Work request →
Only the pictures stay out; every record is to be quoted exactly.
** Entries provided follows **
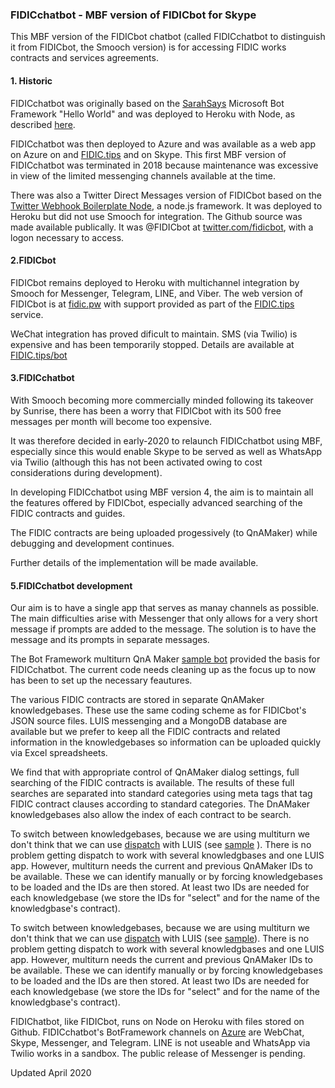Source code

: <h3>FIDICchatbot - MBF version of FIDICbot for Skype</h3>

This MBF version of the FIDICbot chatbot (called FIDICchatbot to distinguish it from FIDICbot, the Smooch version) is for accessing FIDIC works contracts and services agreements. 

<h4>1. Historic</h4>

FIDICchatbot was originally based on the <a href="https://blogs.msdn.microsoft.com/sarahsays/2016/">SarahSays</a> Microsoft Bot Framework "Hello World" and was deployed to Heroku with Node, as described <a href="https://github.com/boswellp/BotFramework">here</a>.

FIDICchatbot was then deployed to Azure and was available as a web app on Azure on and <a href="http://www.fidic.tips/fidicbot">FIDIC.tips</a> and on Skype. This first MBF version of FIDICchatbot was terminated in 2018 because maintenance was excessive in view of the limited messenging channels available at the time.

There was also a Twitter Direct Messages version of FIDICbot based on the <a href="https://github.com/twitterdev/twitter-webhook-boilerplate-node">Twitter Webhook Boilerplate Node</a>, a node.js framework. It was deployed to Heroku but did not use Smooch for integration. The Github source was made available publically. It was @FIDICbot at <a href="https://twitter.com/fidicbot/">twitter.com/fidicbot</a>, with a logon necessary to access.

<h4>2.FIDICbot</h4>

FIDICbot remains deployed to Heroku with multichannel integration by Smooch for Messenger, Telegram, LINE, and Viber. The web version of FIDICbot is at <a href="http://fidic.pw">fidic.pw</a> with support provided as part of the <a href="http://fidic.tips/">FIDIC.tips</a> service.

WeChat integration has proved dificult to maintain. SMS (via Twilio) is expensive and has been temporarily stopped. Details are available at <a href="http://fidic.tips/bot">FIDIC.tips/bot</a>

<h4>3.FIDICchatbot</h4>

With Smooch becoming more commercially minded following its takeover by Sunrise, there has been a worry that FIDICbot with its 500 free messages per month will become too expensive.

It was therefore decided in early-2020 to relaunch FIDICchatbot using MBF, especially since this would enable Skype to be served as well as WhatsApp via Twilio (although this has not been activated owing to cost considerations during development).

In developing FIDICchatbot using MBF version 4, the aim is to maintain all the features offered by FIDICbot, especially advanced searching of the FIDIC contracts and guides.

The FIDIC contracts are being uploaded progessively (to QnAMaker) while debugging and development continues. 

Further details of the implementation will be made available.

<h4>5.FIDICchatbot development</h4>

Our aim is to have a single app that serves as manay channels as possible. The main difficulties arise with Messenger that only allows for a very short message if prompts are added to the message. The solution is to have the message and its prompts in separate messages.

The Bot Framework multiturn QnA Maker <a href="https://github.com/microsoft/BotBuilder-Samples/tree/master/samples/javascript_nodejs/70.qnamaker-multiturn-sample">sample bot</a> provided the basis for FIDICchatbot. The current code needs cleaning up as the focus up to now has been to set up the necessary feautures.

The various FIDIC contracts are stored in separate QnAMaker knowledgebases. These use the same coding scheme as for FIDICbot's JSON source files. LUIS messenging and a MongoDB database are available but we prefer to keep all the FIDIC contracts and related information in the knowledgebases so information can be uploaded quickly via Excel spreadsheets.

We find that with appropriate control of QnAMaker dialog settings, full searching of the FIDIC contracts is available. The results of these full searches are separated into standard categories using meta tags that tag FIDIC contract clauses according to standard categories. The DnAMaker knowledgebases also allow the index of each contract to be search. 

To switch between knowledgebases, because we are using multiturn we don't think that we can use <a href="https://docs.microsoft.com/en-us/azure/bot-service/bot-builder-tutorial-dispatch?view=azure-bot-service-4.0&tabs=js">dispatch</a> with LUIS (see <a href="https://github.com/microsoft/BotBuilder-Samples/tree/master/samples/javascript_nodejs/14.nlp-with-dispatch"> sample</a> ). There is no problem getting dispatch to work with several knowledgbases and one LUIS app. However, multiturn needs the current and previous QnAMaker IDs to be available. These we can identify manually or by forcing knowledgebases to be loaded and the IDs are then stored. At least two IDs are needed for each knowledgebase (we store the IDs for "select" and for the name of the knowledgbase's contract).

To switch between knowledgebases, because we are using multiturn we don't think that we can use <a href="https://docs.microsoft.com/en-us/azure/bot-service/bot-builder-tutorial-dispatch?view=azure-bot-service-4.0&tabs=js">dispatch</a> with LUIS (see <a href="https://github.com/microsoft/BotBuilder-Samples/tree/master/samples/javascript_nodejs/14.nlp-with-dispatch">sample</a>). There is no problem getting dispatch to work with several knowledgbases and one LUIS app. However, multiturn needs the current and previous QnAMaker IDs to be available. These we can identify manually or by forcing knowledgebases to be loaded and the IDs are then stored. At least two IDs are needed for each knowledgebase (we store the IDs for "select" and for the name of the knowledgbase's contract).

FIDIChatbot, like FIDICbot, runs on Node on Heroku with files stored on Github. FIDICchatbot's BotFramework channels on <a href="https://portal.azure.com">Azure</a> are WebChat, Skype, Messenger, and Telegram. LINE is  not useable and WhatsApp via Twilio works in a sandbox. The public release of Messenger is pending.

Updated April 2020

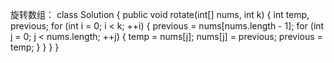 旋转数组：
class Solution {
    public void rotate(int[] nums, int k) {
        int temp, previous;
        for (int i = 0; i < k; ++i) {
            previous = nums[nums.length - 1];
            for (int j = 0; j < nums.length; ++j) {
                temp = nums[j];
                nums[j] = previous;
                previous = temp;
            }
        }
    }
}
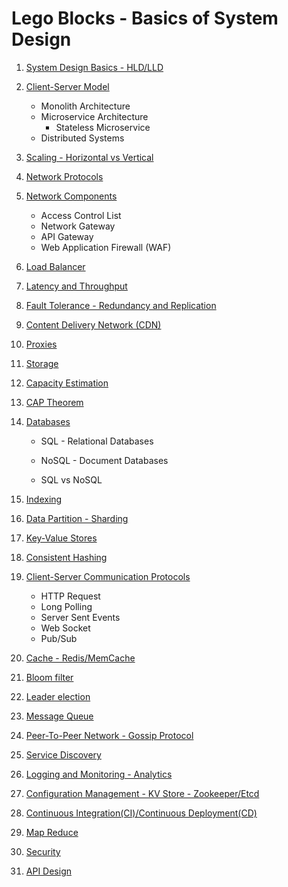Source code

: # Lego Blocks - Basics of System Design
1. [System Design Basics - HLD/LLD](basics.md)

1. [Client-Server Model](client_server.md)

   * Monolith Architecture
   * Microservice Architecture
     * Stateless Microservice
   * Distributed Systems

1. [Scaling - Horizontal vs Vertical](scaling.md)

1. [Network Protocols](network_protocols.md)

1. [Network Components](network_components.md)

   * Access Control List
   * Network Gateway
   * API Gateway
   * Web Application Firewall (WAF)

1. [Load Balancer](load_balancer.md)

1. [Latency and Throughput](latency.md)

1. [Fault Tolerance - Redundancy and Replication](fault_tolerance.md)

1. [Content Delivery Network (CDN)](cdn.md)

1. [Proxies](proxy.md)

1. [Storage](storage.md)

1. [Capacity Estimation](capacity_estimation.md)

1. [CAP Theorem](cap.md)

1. [Databases](databases.md)

   * SQL - Relational Databases
   * NoSQL - Document Databases

   * SQL vs NoSQL

1. [Indexing](indexing.md)

1. [Data Partition - Sharding](sharding.md)

1. [Key-Value Stores](kv.md)

1. [Consistent Hashing](hashing.md)

1. [Client-Server Communication Protocols](communication.md)

   * HTTP Request
   * Long Polling
   * Server Sent Events
   * Web Socket
   * Pub/Sub

1. [Cache - Redis/MemCache](cache.md)

1. [Bloom filter](bloom_filter.md)

1. [Leader election](leader_election.md)

1. [Message Queue](message_queue.md)

1. [Peer-To-Peer Network - Gossip Protocol](peer_to_peer_networks.md)

1. [Service Discovery](service_discovery.md)

1. [Logging and Monitoring - Analytics](random.md)

1. [Configuration Management - KV Store - Zookeeper/Etcd](configuration.md)

1. [Continuous Integration(CI)/Continuous Deployment(CD)](ci_cd.md)

1. [Map Reduce](map_reduce.md)

1. [Security](security.md)

1. [API Design](api.md)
** End of Entries provided **
Completed task →
Source code

: <h3>FIDICchatbot - MBF version of FIDICbot for Skype</h3>

This MBF version of the FIDICbot chatbot (called FIDICchatbot to distinguish it from FIDICbot, the Smooch version) is for accessing FIDIC works contracts and services agreements. 

<h4>1. Historic</h4>

FIDICchatbot was originally based on the <a href="https://blogs.msdn.microsoft.com/sarahsays/2016/">SarahSays</a> Microsoft Bot Framework "Hello World" and was deployed to Heroku with Node, as described <a href="https://github.com/boswellp/BotFramework">here</a>.

FIDICchatbot was then deployed to Azure and was available as a web app on Azure on and <a href="http://www.fidic.tips/fidicbot">FIDIC.tips</a> and on Skype. This first MBF version of FIDICchatbot was terminated in 2018 because maintenance was excessive in view of the limited messenging channels available at the time.

There was also a Twitter Direct Messages version of FIDICbot based on the <a href="https://github.com/twitterdev/twitter-webhook-boilerplate-node">Twitter Webhook Boilerplate Node</a>, a node.js framework. It was deployed to Heroku but did not use Smooch for integration. The Github source was made available publically. It was @FIDICbot at <a href="https://twitter.com/fidicbot/">twitter.com/fidicbot</a>, with a logon necessary to access.

<h4>2.FIDICbot</h4>

FIDICbot remains deployed to Heroku with multichannel integration by Smooch for Messenger, Telegram, LINE, and Viber. The web version of FIDICbot is at <a href="http://fidic.pw">fidic.pw</a> with support provided as part of the <a href="http://fidic.tips/">FIDIC.tips</a> service.

WeChat integration has proved dificult to maintain. SMS (via Twilio) is expensive and has been temporarily stopped. Details are available at <a href="http://fidic.tips/bot">FIDIC.tips/bot</a>

<h4>3.FIDICchatbot</h4>

With Smooch becoming more commercially minded following its takeover by Sunrise, there has been a worry that FIDICbot with its 500 free messages per month will become too expensive.

It was therefore decided in early-2020 to relaunch FIDICchatbot using MBF, especially since this would enable Skype to be served as well as WhatsApp via Twilio (although this has not been activated owing to cost considerations during development).

In developing FIDICchatbot using MBF version 4, the aim is to maintain all the features offered by FIDICbot, especially advanced searching of the FIDIC contracts and guides.

The FIDIC contracts are being uploaded progessively (to QnAMaker) while debugging and development continues. 

Further details of the implementation will be made available.

<h4>5.FIDICchatbot development</h4>

Our aim is to have a single app that serves as manay channels as possible. The main difficulties arise with Messenger that only allows for a very short message if prompts are added to the message. The solution is to have the message and its prompts in separate messages.

The Bot Framework multiturn QnA Maker <a href="https://github.com/microsoft/BotBuilder-Samples/tree/master/samples/javascript_nodejs/70.qnamaker-multiturn-sample">sample bot</a> provided the basis for FIDICchatbot. The current code needs cleaning up as the focus up to now has been to set up the necessary feautures.

The various FIDIC contracts are stored in separate QnAMaker knowledgebases. These use the same coding scheme as for FIDICbot's JSON source files. LUIS messenging and a MongoDB database are available but we prefer to keep all the FIDIC contracts and related information in the knowledgebases so information can be uploaded quickly via Excel spreadsheets.

We find that with appropriate control of QnAMaker dialog settings, full searching of the FIDIC contracts is available. The results of these full searches are separated into standard categories using meta tags that tag FIDIC contract clauses according to standard categories. The DnAMaker knowledgebases also allow the index of each contract to be search. 

To switch between knowledgebases, because we are using multiturn we don't think that we can use <a href="https://docs.microsoft.com/en-us/azure/bot-service/bot-builder-tutorial-dispatch?view=azure-bot-service-4.0&tabs=js">dispatch</a> with LUIS (see <a href="https://github.com/microsoft/BotBuilder-Samples/tree/master/samples/javascript_nodejs/14.nlp-with-dispatch"> sample</a> ). There is no problem getting dispatch to work with several knowledgbases and one LUIS app. However, multiturn needs the current and previous QnAMaker IDs to be available. These we can identify manually or by forcing knowledgebases to be loaded and the IDs are then stored. At least two IDs are needed for each knowledgebase (we store the IDs for "select" and for the name of the knowledgbase's contract).

To switch between knowledgebases, because we are using multiturn we don't think that we can use <a href="https://docs.microsoft.com/en-us/azure/bot-service/bot-builder-tutorial-dispatch?view=azure-bot-service-4.0&tabs=js">dispatch</a> with LUIS (see <a href="https://github.com/microsoft/BotBuilder-Samples/tree/master/samples/javascript_nodejs/14.nlp-with-dispatch">sample</a>). There is no problem getting dispatch to work with several knowledgbases and one LUIS app. However, multiturn needs the current and previous QnAMaker IDs to be available. These we can identify manually or by forcing knowledgebases to be loaded and the IDs are then stored. At least two IDs are needed for each knowledgebase (we store the IDs for "select" and for the name of the knowledgbase's contract).

FIDIChatbot, like FIDICbot, runs on Node on Heroku with files stored on Github. FIDICchatbot's BotFramework channels on <a href="https://portal.azure.com">Azure</a> are WebChat, Skype, Messenger, and Telegram. LINE is  not useable and WhatsApp via Twilio works in a sandbox. The public release of Messenger is pending.

Updated April 2020

 旋转数组：
class Solution {
    public void rotate(int[] nums, int k) {
        int temp, previous;
        for (int i = 0; i < k; ++i) {
            previous = nums[nums.length - 1];
            for (int j = 0; j < nums.length; ++j) {
                temp = nums[j];
                nums[j] = previous;
                previous = temp;
            }
        }
    }
}
Source code

: # Lego Blocks - Basics of System Design
1. [System Design Basics - HLD/LLD](basics.md)

1. [Client-Server Model](client_server.md)

   * Monolith Architecture
   * Microservice Architecture
     * Stateless Microservice
   * Distributed Systems

1. [Scaling - Horizontal vs Vertical](scaling.md)

1. [Network Protocols](network_protocols.md)

1. [Network Components](network_components.md)

   * Access Control List
   * Network Gateway
   * API Gateway
   * Web Application Firewall (WAF)

1. [Load Balancer](load_balancer.md)

1. [Latency and Throughput](latency.md)

1. [Fault Tolerance - Redundancy and Replication](fault_tolerance.md)

1. [Content Delivery Network (CDN)](cdn.md)

1. [Proxies](proxy.md)

1. [Storage](storage.md)

1. [Capacity Estimation](capacity_estimation.md)

1. [CAP Theorem](cap.md)

1. [Databases](databases.md)

   * SQL - Relational Databases
   * NoSQL - Document Databases

   * SQL vs NoSQL

1. [Indexing](indexing.md)

1. [Data Partition - Sharding](sharding.md)

1. [Key-Value Stores](kv.md)

1. [Consistent Hashing](hashing.md)

1. [Client-Server Communication Protocols](communication.md)

   * HTTP Request
   * Long Polling
   * Server Sent Events
   * Web Socket
   * Pub/Sub

1. [Cache - Redis/MemCache](cache.md)

1. [Bloom filter](bloom_filter.md)

1. [Leader election](leader_election.md)

1. [Message Queue](message_queue.md)

1. [Peer-To-Peer Network - Gossip Protocol](peer_to_peer_networks.md)

1. [Service Discovery](service_discovery.md)

1. [Logging and Monitoring - Analytics](random.md)

1. [Configuration Management - KV Store - Zookeeper/Etcd](configuration.md)

1. [Continuous Integration(CI)/Continuous Deployment(CD)](ci_cd.md)

1. [Map Reduce](map_reduce.md)

1. [Security](security.md)

1. [API Design](api.md)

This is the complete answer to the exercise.